Aufgrund dieses Beschwerdevorbringens wurde zum Einem die belangte Behörde aufgefordert, die bezughabenden Akten dem Unabhängigen Verwaltungssenat in Tirol zu übermitteln und wurde ihr weiters die Möglichkeit zur Gegenschrift eingeräumt.

 

Zum Anderen wurde dem Beschwerdeführer gemäß § 13 Abs 3 AVG ein Verbesserungsauftrag dergestalt erteilt, dass der angefochtene Akt konkretisiert werden möge, da aus der vorliegenden Beschwerde weder ein Akt der Befehlsgewalt noch im weitesten Sinne eine Normativität des Handels ersichtlich war.

 

Aufgrund dieses Verbesserungsauftrages ergänzte der Beschwerdeführer sein Vorbringen wie folgt:

 

?In umseitiger Verwaltungssache wurde gemäß § 13 Abs 3 AVG dem Beschwerdeführer ein Verbesserungsauftrag erteilt, und zwar, dass der angefochtene Verwaltungsakt konkretisiert werden möge.

 

In diesem Sinne wird zur Klarstellung folgendes vorgebracht.

 

Die Bezirkshauptmannschaft Kitzbühel hat im Dezember 2007 den Sachverständigen OR DI M. R. vom Amt der Tiroler Landesregierung, Baubezirksamt Kufstein, angewiesen. das stillgelegte Baufeld (Aushubbereich) des Beschwerdeführers in Kitzbühel anzuschauen. was der Sachverständige tatsächlich am 11. 12.2007 in der Zeit von 14.15 bis 14.30 Uhr getan hat. Die Maßnahme, die mit gegenständlicher Beschwerde als rechtswidrig erachtet wird, ist einerseits der Auftrag der Wasserrechtsbehörde, das Baufeld samt Fahrzeug zu befunden andererseits die durch den Sachverständigen Dl M. R. tatsächlich durchgeführte Befundung.

 

Wie sich bereits aus der Anzeige der Stadtpolizei vom 28.11.2007 ergibt, ist das Fahrzeug weder ein Wrack noch konnte Benzin bzw Ölaustritt festgestellt werden. Es war also von vornherein klar, dass nicht ?Gefahr in Verzug" ist. Hätte die Behörde dennoch Bedenken gegen das Abstellen des Fahrzeuges in der Baugrube, hätte sie einen Lokalaugenschein anberaumen können und müssen.

 

Die nunmehr nachträglich geäußerte Ansicht der Behörde, bei dem Altauto handle es sich um Abfall, hätte im Rahmen eines Lokalaugenscheins unter Beisein des Beschwerdeführers geklärt werden können.
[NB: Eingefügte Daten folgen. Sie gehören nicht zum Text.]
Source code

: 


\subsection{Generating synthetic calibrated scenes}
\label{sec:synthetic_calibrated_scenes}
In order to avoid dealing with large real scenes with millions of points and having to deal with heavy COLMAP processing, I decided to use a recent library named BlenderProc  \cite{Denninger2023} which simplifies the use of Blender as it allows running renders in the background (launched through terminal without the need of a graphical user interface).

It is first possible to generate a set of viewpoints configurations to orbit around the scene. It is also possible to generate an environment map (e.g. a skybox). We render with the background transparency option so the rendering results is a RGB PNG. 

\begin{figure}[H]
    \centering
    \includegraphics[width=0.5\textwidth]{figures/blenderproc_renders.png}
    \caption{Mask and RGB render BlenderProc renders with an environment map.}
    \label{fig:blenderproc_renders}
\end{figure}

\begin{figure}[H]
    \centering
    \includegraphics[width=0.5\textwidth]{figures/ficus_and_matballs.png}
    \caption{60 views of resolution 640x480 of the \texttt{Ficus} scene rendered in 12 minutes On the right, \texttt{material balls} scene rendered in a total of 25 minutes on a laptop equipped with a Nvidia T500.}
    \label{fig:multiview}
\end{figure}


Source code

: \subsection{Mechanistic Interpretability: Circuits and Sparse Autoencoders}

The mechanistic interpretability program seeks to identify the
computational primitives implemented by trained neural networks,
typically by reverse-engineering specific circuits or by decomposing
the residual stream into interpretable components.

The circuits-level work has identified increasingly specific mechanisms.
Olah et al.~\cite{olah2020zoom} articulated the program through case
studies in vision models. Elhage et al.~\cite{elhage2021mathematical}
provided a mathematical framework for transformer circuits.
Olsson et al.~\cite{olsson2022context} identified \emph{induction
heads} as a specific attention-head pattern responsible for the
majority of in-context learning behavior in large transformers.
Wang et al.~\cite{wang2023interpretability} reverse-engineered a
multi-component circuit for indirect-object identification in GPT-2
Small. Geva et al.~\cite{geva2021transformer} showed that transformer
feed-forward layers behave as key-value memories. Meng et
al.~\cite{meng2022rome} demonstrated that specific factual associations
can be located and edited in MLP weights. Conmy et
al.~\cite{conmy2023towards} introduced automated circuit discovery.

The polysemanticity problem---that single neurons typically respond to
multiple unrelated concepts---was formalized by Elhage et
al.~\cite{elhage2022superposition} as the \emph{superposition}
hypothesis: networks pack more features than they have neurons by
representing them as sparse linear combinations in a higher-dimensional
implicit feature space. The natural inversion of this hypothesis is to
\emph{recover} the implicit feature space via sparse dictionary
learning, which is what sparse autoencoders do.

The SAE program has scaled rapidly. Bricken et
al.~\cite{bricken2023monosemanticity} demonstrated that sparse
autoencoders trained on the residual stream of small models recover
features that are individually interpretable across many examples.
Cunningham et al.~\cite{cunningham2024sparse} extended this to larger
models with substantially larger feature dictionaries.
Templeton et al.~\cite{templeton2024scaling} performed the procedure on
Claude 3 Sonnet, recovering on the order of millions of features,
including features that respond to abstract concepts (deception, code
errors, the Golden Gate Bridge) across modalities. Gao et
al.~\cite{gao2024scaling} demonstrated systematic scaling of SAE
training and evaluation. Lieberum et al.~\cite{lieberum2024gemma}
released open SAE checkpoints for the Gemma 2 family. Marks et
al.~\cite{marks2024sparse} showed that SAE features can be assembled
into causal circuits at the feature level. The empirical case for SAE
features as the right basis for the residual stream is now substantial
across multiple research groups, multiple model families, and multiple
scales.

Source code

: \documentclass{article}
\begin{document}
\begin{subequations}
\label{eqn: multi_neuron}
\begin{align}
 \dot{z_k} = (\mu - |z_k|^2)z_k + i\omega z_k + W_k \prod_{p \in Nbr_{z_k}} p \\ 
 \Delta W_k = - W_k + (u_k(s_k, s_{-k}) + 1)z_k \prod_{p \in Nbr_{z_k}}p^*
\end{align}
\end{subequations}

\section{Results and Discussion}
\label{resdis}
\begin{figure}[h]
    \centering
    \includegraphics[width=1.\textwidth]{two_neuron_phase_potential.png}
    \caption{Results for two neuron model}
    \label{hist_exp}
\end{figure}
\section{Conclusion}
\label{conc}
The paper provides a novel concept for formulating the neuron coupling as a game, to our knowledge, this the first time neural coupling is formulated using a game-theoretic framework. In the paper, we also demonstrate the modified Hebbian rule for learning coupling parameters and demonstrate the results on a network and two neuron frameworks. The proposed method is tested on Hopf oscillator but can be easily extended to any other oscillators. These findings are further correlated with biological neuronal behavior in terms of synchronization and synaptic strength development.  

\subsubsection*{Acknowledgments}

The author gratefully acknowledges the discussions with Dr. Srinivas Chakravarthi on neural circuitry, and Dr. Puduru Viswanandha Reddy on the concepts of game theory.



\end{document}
Diese Ansicht wäre im übrigen nicht durch einen kulturbautechnischen, sondern einen Kfz-technischen Sachverständigen zu erheben gewesen.

 

Nach Ansicht des Beschwerdeführers ist. hier jedoch nicht zulässig, ohne Verständigung Kontrollen an dem dem Beschwerdeführer eigentümlich gehörigen Grundstück durchzuführen bzw durchführen zu lassen. Der Schutz des Grundrechtes des Eigentums verlangt dabei keinen Schaden, sondern kommt es darauf an, dass in das Eigentumsrecht des Beschwerdeführers eingegriffen wurde.

 

Ordnet man obigen Sachverhalt den ?Typen des Verwaltungsaktes" zu, so kann man den Sachverhalt nur unter ?Maßnahme der unmittelbaren Befehls- und Zwangsgewalt? (verfahrensfreier Verwaltungsakt) subsumieren. ?Der Verfahrensfreie Verwaltungsakt kann ein rechtlich vorgesehener Handlungstypus sein. der idR dort zur Anwendung kommt. wo ein rasches vom Prozess- und Ausdrucksförmlichkeit befreites Vorgehen der Verwaltung von Nöten ist. Derartige Maßnahmen dienen vor allem der Gefahrenabwehr (zB Hindern eines Alkoholisierten am Lenken eines Fahrzeuges). der Sicherung der Strafrechtspflege (erster Zugriff zB in Form der Festnahme, Hausdurchsuchung oder Beschlagnahme), sowie der Überwachung und Kontrolle (insbesondere im Rahmen von verwaltungspolizeilichen Revisionen)). Die Anordnung und Durchführung der tatsächlichen Kontrolle ohne Verständigung des Beschwerdeführers ist also unzweifelhaft als ?Verfahrensfreier Verwaltungsakt? anzusehen, dessen Rechtsmäßigkeit mit gegenständlicher Beschwerde bestritten wird.

 

Es wird höflich ersucht um KENNTNISNAHME?.

 

Die belangte Behörde legte die bezughabenden Akten vor und erstattet mit Schriftsatz vom 11.04.2008 eine Gegenschrift.

 

Gemäß § 67a Abs 1 Z 2 AVG entscheiden die Unabhängigen Verwaltungssenate in den Ländern über Beschwerden von Personen die behaupten, durch die Ausübung unmittelbarer verwaltungsbehördlicher Befehls- und Zwangsgewalt in ihren Rechten verletzt zu sein, ausgenommen in Finanzstrafsachen des Bundes.

 

Für die Zulässigkeit einer Beschwerde im Sinne des Art 29a Abs 1 Z 2 BVG iVm § 67a Abs 1 Z 2 AVG ist ausschlaggebend, dass sich das Imperium der Behörde und der angefochtene Akt sinnbildlich unmittelbar gegenüber stehen. Dazu ergibt sich auch aus der Judikatur des Verwaltungsgerichtshofes unmissverständlich, dass die Ausübung unmittelbarer behördlicher Befehls- und Zwangsgewalt dann vorliegt, wenn ein Verwaltungsorgan im Rahmen der Hoheitsverwaltung eindeutig einen Befehl erteilt oder Zwang ausübt und dieser Akt an individuell bestimmte Adressaten gerichtet ist. Werden keine Zwangsmaßnahmen gesetzt oder angedroht oder müssen diese nicht zwangsläufig erwartet werden, so liegt keine vor dem Unabhängigen Verwaltungssenates bekämpfbare faktische Amtshandlung vor (bspw VwGH vom 15.11.2000, Zahl 98/01/0452).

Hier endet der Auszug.